[Document images with source code]
● ● ● ● ●
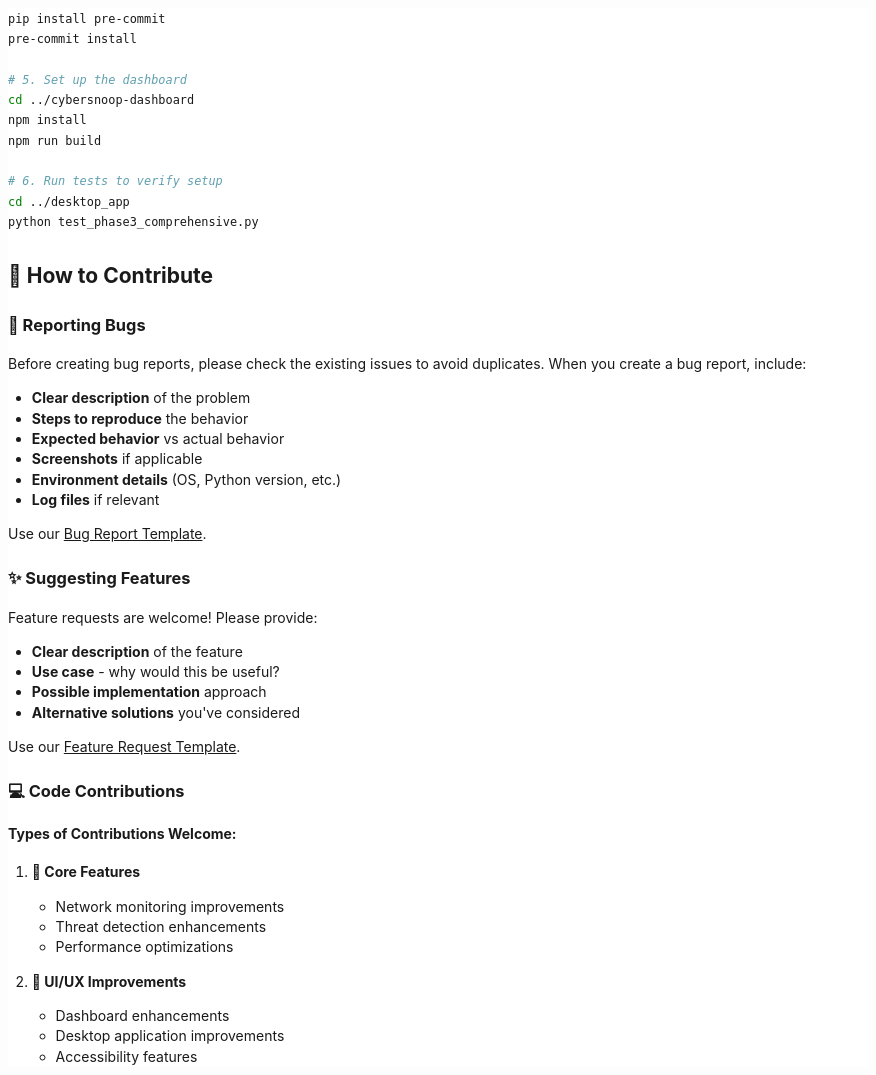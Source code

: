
 ```bash
pip install pre-commit
pre-commit install

# 5. Set up the dashboard
cd ../cybersnoop-dashboard
npm install
npm run build

# 6. Run tests to verify setup
cd ../desktop_app
python test_phase3_comprehensive.py
```

## 🤝 How to Contribute

### 🐛 Reporting Bugs

Before creating bug reports, please check the existing issues to avoid duplicates. When you create a bug report, include:

- **Clear description** of the problem
- **Steps to reproduce** the behavior
- **Expected behavior** vs actual behavior
- **Screenshots** if applicable
- **Environment details** (OS, Python version, etc.)
- **Log files** if relevant

Use our [Bug Report Template](.github/ISSUE_TEMPLATE/bug_report.md).

### ✨ Suggesting Features

Feature requests are welcome! Please provide:

- **Clear description** of the feature
- **Use case** - why would this be useful?
- **Possible implementation** approach
- **Alternative solutions** you've considered

Use our [Feature Request Template](.github/ISSUE_TEMPLATE/feature_request.md).

### 💻 Code Contributions

#### Types of Contributions Welcome:

1. **🔧 Core Features**
   - Network monitoring improvements
   - Threat detection enhancements
   - Performance optimizations

2. **🎨 UI/UX Improvements**
   - Dashboard enhancements
   - Desktop application improvements
   - Accessibility features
● ● ● ● ●
- [WORK TASK] Would you return, unchanged, the lines from the one containing "- **Alternative solutions** you've considered" through the end of the entries?

- [FINAL ANSWER]
- **Alternative solutions** you've considered

Use our [Feature Request Template](.github/ISSUE_TEMPLATE/feature_request.md).

### 💻 Code Contributions

#### Types of Contributions Welcome:

1. **🔧 Core Features**
   - Network monitoring improvements
   - Threat detection enhancements
   - Performance optimizations

2. **🎨 UI/UX Improvements**
   - Dashboard enhancements
   - Desktop application improvements
   - Accessibility features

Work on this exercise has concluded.